***** Information provided

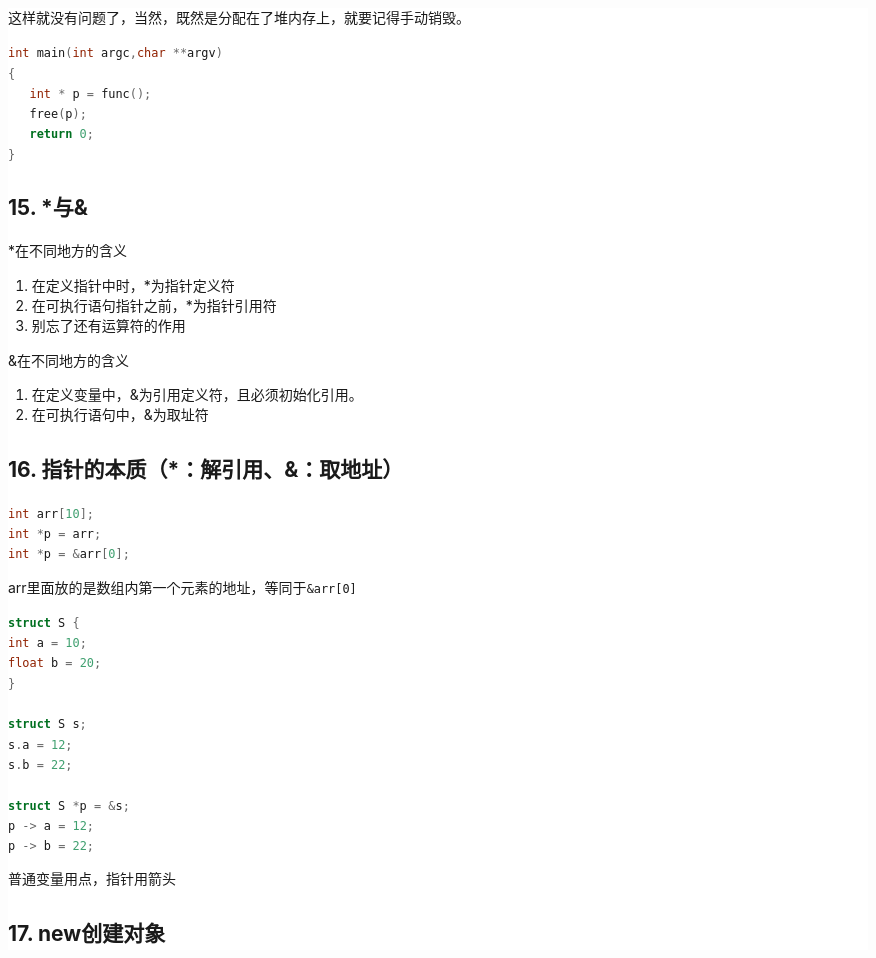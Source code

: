 这样就没有问题了，当然，既然是分配在了堆内存上，就要记得手动销毁。

```c++
int main(int argc,char **argv)
{
   int * p = func();
   free(p);
   return 0;
}
```


## 15. *与&

*在不同地方的含义

1. 在定义指针中时，*为指针定义符
2. 在可执行语句指针之前，*为指针引用符
3. 别忘了还有运算符的作用

&在不同地方的含义

1. 在定义变量中，&为引用定义符，且必须初始化引用。
2. 在可执行语句中，&为取址符


## 16. 指针的本质（*：解引用、&：取地址）


```c++
int arr[10];
int *p = arr;
int *p = &arr[0];
```

arr里面放的是数组内第一个元素的地址，等同于`&arr[0]`


```c++
struct S {
int a = 10;
float b = 20;
}

struct S s;
s.a = 12;
s.b = 22;

struct S *p = &s;
p -> a = 12;
p -> b = 22;
```

普通变量用点，指针用箭头


## 17. new创建对象
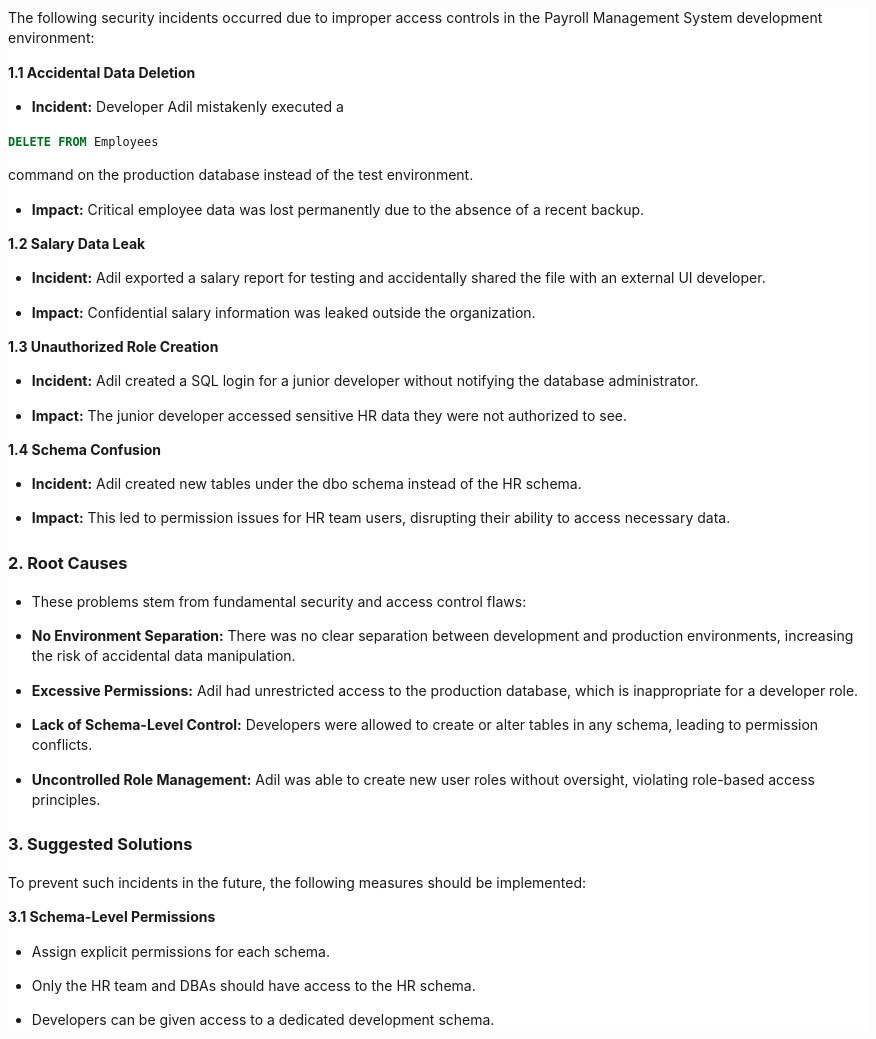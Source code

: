 The following security incidents occurred due to improper access controls in the Payroll Management System development environment:

**1.1 Accidental Data Deletion**

- **Incident:** Developer Adil mistakenly executed a
 ```sql 
 DELETE FROM Employees 
 ``` 
 command on the production database instead of the test environment.

- **Impact:** Critical employee data was lost permanently due to the absence of a recent backup.

**1.2 Salary Data Leak**

- **Incident:** Adil exported a salary report for testing and accidentally shared the file with an external UI developer.

- **Impact:** Confidential salary information was leaked outside the organization.

**1.3 Unauthorized Role Creation**

- **Incident:** Adil created a SQL login for a junior developer without notifying the database administrator.

- **Impact:** The junior developer accessed sensitive HR data they were not authorized to see.

**1.4 Schema Confusion**

- **Incident:** Adil created new tables under the dbo schema instead of the HR schema.

- **Impact:** This led to permission issues for HR team users, disrupting their ability to access necessary data.

### **2. Root Causes**

- These problems stem from fundamental security and access control flaws:

- **No Environment Separation:** There was no clear separation between development and production environments, increasing the risk of accidental data manipulation.

- **Excessive Permissions:** Adil had unrestricted access to the production database, which is inappropriate for a developer role.

- **Lack of Schema-Level Control:** Developers were allowed to create or alter tables in any schema, leading to permission conflicts.

- **Uncontrolled Role Management:** Adil was able to create new user roles without oversight, violating role-based access principles.

### **3. Suggested Solutions**

To prevent such incidents in the future, the following measures should be implemented:

**3.1 Schema-Level Permissions**

- Assign explicit permissions for each schema.

- Only the HR team and DBAs should have access to the HR schema.

- Developers can be given access to a dedicated development schema.
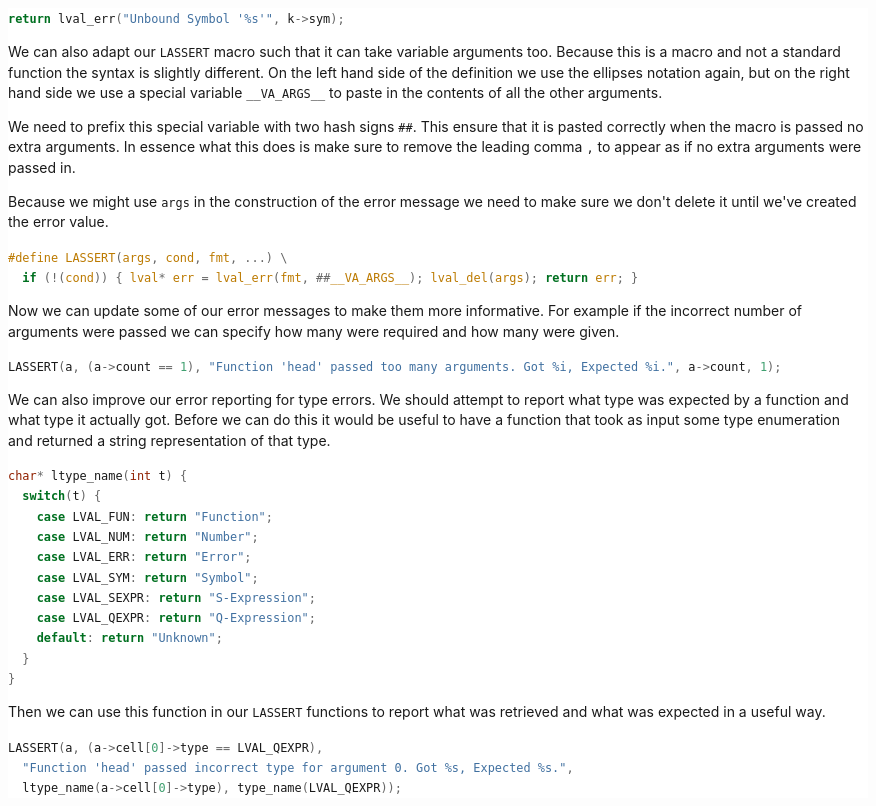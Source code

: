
 ```c
return lval_err("Unbound Symbol '%s'", k->sym);
```

We can also adapt our `LASSERT` macro such that it can take variable arguments too. Because this is a macro and not a standard function the syntax is slightly different. On the left hand side of the definition we use the ellipses notation again, but on the right hand side we use a special variable `__VA_ARGS__` to paste in the contents of all the other arguments.

We need to prefix this special variable with two hash signs `##`. This ensure that it is pasted correctly when the macro is passed no extra arguments. In essence what this does is make sure to remove the leading comma `,` to appear as if no extra arguments were passed in.

Because we might use `args` in the construction of the error message we need to make sure we don't delete it until we've created the error value.

```c
#define LASSERT(args, cond, fmt, ...) \
  if (!(cond)) { lval* err = lval_err(fmt, ##__VA_ARGS__); lval_del(args); return err; }
```

Now we can update some of our error messages to make them more informative. For example if the incorrect number of arguments were passed we can specify how many were required and how many were given.

```c
LASSERT(a, (a->count == 1), "Function 'head' passed too many arguments. Got %i, Expected %i.", a->count, 1);
```

We can also improve our error reporting for type errors. We should attempt to report what type was expected by a function and what type it actually got. Before we can do this it would be useful to have a function that took as input some type enumeration and returned a string representation of that type.

```c
char* ltype_name(int t) {
  switch(t) {
    case LVAL_FUN: return "Function";
    case LVAL_NUM: return "Number";
    case LVAL_ERR: return "Error";
    case LVAL_SYM: return "Symbol";
    case LVAL_SEXPR: return "S-Expression";
    case LVAL_QEXPR: return "Q-Expression";
    default: return "Unknown";
  }
}
```

Then we can use this function in our `LASSERT` functions to report what was retrieved and what was expected in a useful way.

```c
LASSERT(a, (a->cell[0]->type == LVAL_QEXPR),
  "Function 'head' passed incorrect type for argument 0. Got %s, Expected %s.",
  ltype_name(a->cell[0]->type), type_name(LVAL_QEXPR));

```
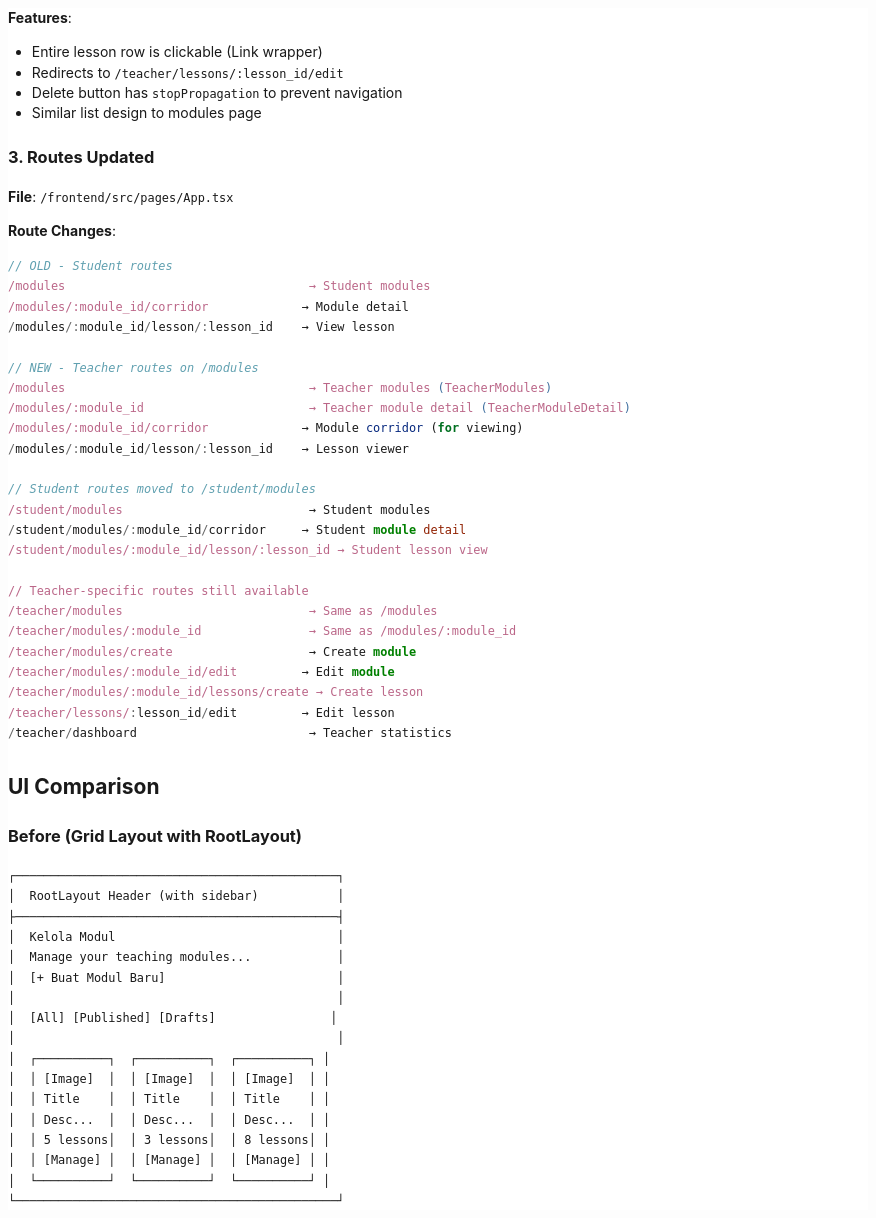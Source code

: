 **Features**:
- Entire lesson row is clickable (Link wrapper)
- Redirects to `/teacher/lessons/:lesson_id/edit`
- Delete button has `stopPropagation` to prevent navigation
- Similar list design to modules page

### 3. **Routes Updated**
**File**: `/frontend/src/pages/App.tsx`

**Route Changes**:
```typescript
// OLD - Student routes
/modules                                  → Student modules
/modules/:module_id/corridor             → Module detail
/modules/:module_id/lesson/:lesson_id    → View lesson

// NEW - Teacher routes on /modules
/modules                                  → Teacher modules (TeacherModules)
/modules/:module_id                       → Teacher module detail (TeacherModuleDetail)
/modules/:module_id/corridor             → Module corridor (for viewing)
/modules/:module_id/lesson/:lesson_id    → Lesson viewer

// Student routes moved to /student/modules
/student/modules                          → Student modules
/student/modules/:module_id/corridor     → Student module detail
/student/modules/:module_id/lesson/:lesson_id → Student lesson view

// Teacher-specific routes still available
/teacher/modules                          → Same as /modules
/teacher/modules/:module_id               → Same as /modules/:module_id
/teacher/modules/create                   → Create module
/teacher/modules/:module_id/edit         → Edit module
/teacher/modules/:module_id/lessons/create → Create lesson
/teacher/lessons/:lesson_id/edit         → Edit lesson
/teacher/dashboard                        → Teacher statistics
```

## UI Comparison

### Before (Grid Layout with RootLayout)
```
┌─────────────────────────────────────────────┐
│  RootLayout Header (with sidebar)           │
├─────────────────────────────────────────────┤
│  Kelola Modul                               │
│  Manage your teaching modules...            │
│  [+ Buat Modul Baru]                        │
│                                             │
│  [All] [Published] [Drafts]                │
│                                             │
│  ┌──────────┐  ┌──────────┐  ┌──────────┐ │
│  │ [Image]  │  │ [Image]  │  │ [Image]  │ │
│  │ Title    │  │ Title    │  │ Title    │ │
│  │ Desc...  │  │ Desc...  │  │ Desc...  │ │
│  │ 5 lessons│  │ 3 lessons│  │ 8 lessons│ │
│  │ [Manage] │  │ [Manage] │  │ [Manage] │ │
│  └──────────┘  └──────────┘  └──────────┘ │
└─────────────────────────────────────────────┘
```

**********

= What is required =
Your answer must be the entries repeated exactly, with no pictures.

= Output for this exercise =
Source code

: 这样就没有问题了，当然，既然是分配在了堆内存上，就要记得手动销毁。

```c++
int main(int argc,char **argv)
{
   int * p = func();
   free(p);
   return 0;
}
```


## 15. *与&

*在不同地方的含义

1. 在定义指针中时，*为指针定义符
2. 在可执行语句指针之前，*为指针引用符
3. 别忘了还有运算符的作用

&在不同地方的含义

1. 在定义变量中，&为引用定义符，且必须初始化引用。
2. 在可执行语句中，&为取址符


## 16. 指针的本质（*：解引用、&：取地址）


```c++
int arr[10];
int *p = arr;
int *p = &arr[0];
```

arr里面放的是数组内第一个元素的地址，等同于`&arr[0]`


```c++
struct S {
int a = 10;
float b = 20;
}

struct S s;
s.a = 12;
s.b = 22;

struct S *p = &s;
p -> a = 12;
p -> b = 22;
```

普通变量用点，指针用箭头


## 17. new创建对象
Source code

: The following security incidents occurred due to improper access controls in the Payroll Management System development environment:

**1.1 Accidental Data Deletion**

- **Incident:** Developer Adil mistakenly executed a
 ```sql 
 DELETE FROM Employees 
 ``` 
 command on the production database instead of the test environment.

- **Impact:** Critical employee data was lost permanently due to the absence of a recent backup.

**1.2 Salary Data Leak**

- **Incident:** Adil exported a salary report for testing and accidentally shared the file with an external UI developer.

- **Impact:** Confidential salary information was leaked outside the organization.

**1.3 Unauthorized Role Creation**

- **Incident:** Adil created a SQL login for a junior developer without notifying the database administrator.

- **Impact:** The junior developer accessed sensitive HR data they were not authorized to see.

**1.4 Schema Confusion**

- **Incident:** Adil created new tables under the dbo schema instead of the HR schema.

- **Impact:** This led to permission issues for HR team users, disrupting their ability to access necessary data.

### **2. Root Causes**

- These problems stem from fundamental security and access control flaws:

- **No Environment Separation:** There was no clear separation between development and production environments, increasing the risk of accidental data manipulation.

- **Excessive Permissions:** Adil had unrestricted access to the production database, which is inappropriate for a developer role.

- **Lack of Schema-Level Control:** Developers were allowed to create or alter tables in any schema, leading to permission conflicts.

- **Uncontrolled Role Management:** Adil was able to create new user roles without oversight, violating role-based access principles.

### **3. Suggested Solutions**

To prevent such incidents in the future, the following measures should be implemented:

**3.1 Schema-Level Permissions**

- Assign explicit permissions for each schema.

- Only the HR team and DBAs should have access to the HR schema.

- Developers can be given access to a dedicated development schema.
Source code

:
 ```c
return lval_err("Unbound Symbol '%s'", k->sym);
```

We can also adapt our `LASSERT` macro such that it can take variable arguments too. Because this is a macro and not a standard function the syntax is slightly different. On the left hand side of the definition we use the ellipses notation again, but on the right hand side we use a special variable `__VA_ARGS__` to paste in the contents of all the other arguments.

We need to prefix this special variable with two hash signs `##`. This ensure that it is pasted correctly when the macro is passed no extra arguments. In essence what this does is make sure to remove the leading comma `,` to appear as if no extra arguments were passed in.

Because we might use `args` in the construction of the error message we need to make sure we don't delete it until we've created the error value.

```c
#define LASSERT(args, cond, fmt, ...) \
  if (!(cond)) { lval* err = lval_err(fmt, ##__VA_ARGS__); lval_del(args); return err; }
```

Now we can update some of our error messages to make them more informative. For example if the incorrect number of arguments were passed we can specify how many were required and how many were given.

```c
LASSERT(a, (a->count == 1), "Function 'head' passed too many arguments. Got %i, Expected %i.", a->count, 1);
```

We can also improve our error reporting for type errors. We should attempt to report what type was expected by a function and what type it actually got. Before we can do this it would be useful to have a function that took as input some type enumeration and returned a string representation of that type.

```c
char* ltype_name(int t) {
  switch(t) {
    case LVAL_FUN: return "Function";
    case LVAL_NUM: return "Number";
    case LVAL_ERR: return "Error";
    case LVAL_SYM: return "Symbol";
    case LVAL_SEXPR: return "S-Expression";
    case LVAL_QEXPR: return "Q-Expression";
    default: return "Unknown";
  }
}
```

Then we can use this function in our `LASSERT` functions to report what was retrieved and what was expected in a useful way.

```c
LASSERT(a, (a->cell[0]->type == LVAL_QEXPR),
  "Function 'head' passed incorrect type for argument 0. Got %s, Expected %s.",
  ltype_name(a->cell[0]->type), type_name(LVAL_QEXPR));

```
Source code

: **Features**:
- Entire lesson row is clickable (Link wrapper)
- Redirects to `/teacher/lessons/:lesson_id/edit`
- Delete button has `stopPropagation` to prevent navigation
- Similar list design to modules page

### 3. **Routes Updated**
**File**: `/frontend/src/pages/App.tsx`

**Route Changes**:
```typescript
// OLD - Student routes
/modules                                  → Student modules
/modules/:module_id/corridor             → Module detail
/modules/:module_id/lesson/:lesson_id    → View lesson

// NEW - Teacher routes on /modules
/modules                                  → Teacher modules (TeacherModules)
/modules/:module_id                       → Teacher module detail (TeacherModuleDetail)
/modules/:module_id/corridor             → Module corridor (for viewing)
/modules/:module_id/lesson/:lesson_id    → Lesson viewer

// Student routes moved to /student/modules
/student/modules                          → Student modules
/student/modules/:module_id/corridor     → Student module detail
/student/modules/:module_id/lesson/:lesson_id → Student lesson view

// Teacher-specific routes still available
/teacher/modules                          → Same as /modules
/teacher/modules/:module_id               → Same as /modules/:module_id
/teacher/modules/create                   → Create module
/teacher/modules/:module_id/edit         → Edit module
/teacher/modules/:module_id/lessons/create → Create lesson
/teacher/lessons/:lesson_id/edit         → Edit lesson
/teacher/dashboard                        → Teacher statistics
```

## UI Comparison

### Before (Grid Layout with RootLayout)
```
┌─────────────────────────────────────────────┐
│  RootLayout Header (with sidebar)           │
├─────────────────────────────────────────────┤
│  Kelola Modul                               │
│  Manage your teaching modules...            │
│  [+ Buat Modul Baru]                        │
│                                             │
│  [All] [Published] [Drafts]                │
│                                             │
│  ┌──────────┐  ┌──────────┐  ┌──────────┐ │
│  │ [Image]  │  │ [Image]  │  │ [Image]  │ │
│  │ Title    │  │ Title    │  │ Title    │ │
│  │ Desc...  │  │ Desc...  │  │ Desc...  │ │
│  │ 5 lessons│  │ 3 lessons│  │ 8 lessons│ │
│  │ [Manage] │  │ [Manage] │  │ [Manage] │ │
│  └──────────┘  └──────────┘  └──────────┘ │
└─────────────────────────────────────────────┘
```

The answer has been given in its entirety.